◆ PROBLEM REQUIREMENTS ◆
Would you transcribe the entries below word for word, omitting all images?

◆ DATASET ◆

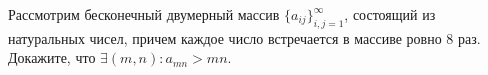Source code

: \documentclass{article}
\begin{document}
Рассмотрим бесконечный двумерный массив $\{a_{ij}\}_{i,j=1}^{\infty}$, состоящий из натуральных чисел, причем каждое число встречается 
в массиве ровно $8$ раз. Докажите, что $\exists (m,n): a_{mn} > mn$.
\end{document}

◆ SOLUTION FOR THIS TASK ◆
Source code

: \documentclass{article}
\begin{document}
Рассмотрим бесконечный двумерный массив $\{a_{ij}\}_{i,j=1}^{\infty}$, состоящий из натуральных чисел, причем каждое число встречается 
в массиве ровно $8$ раз. Докажите, что $\exists (m,n): a_{mn} > mn$.
\end{document}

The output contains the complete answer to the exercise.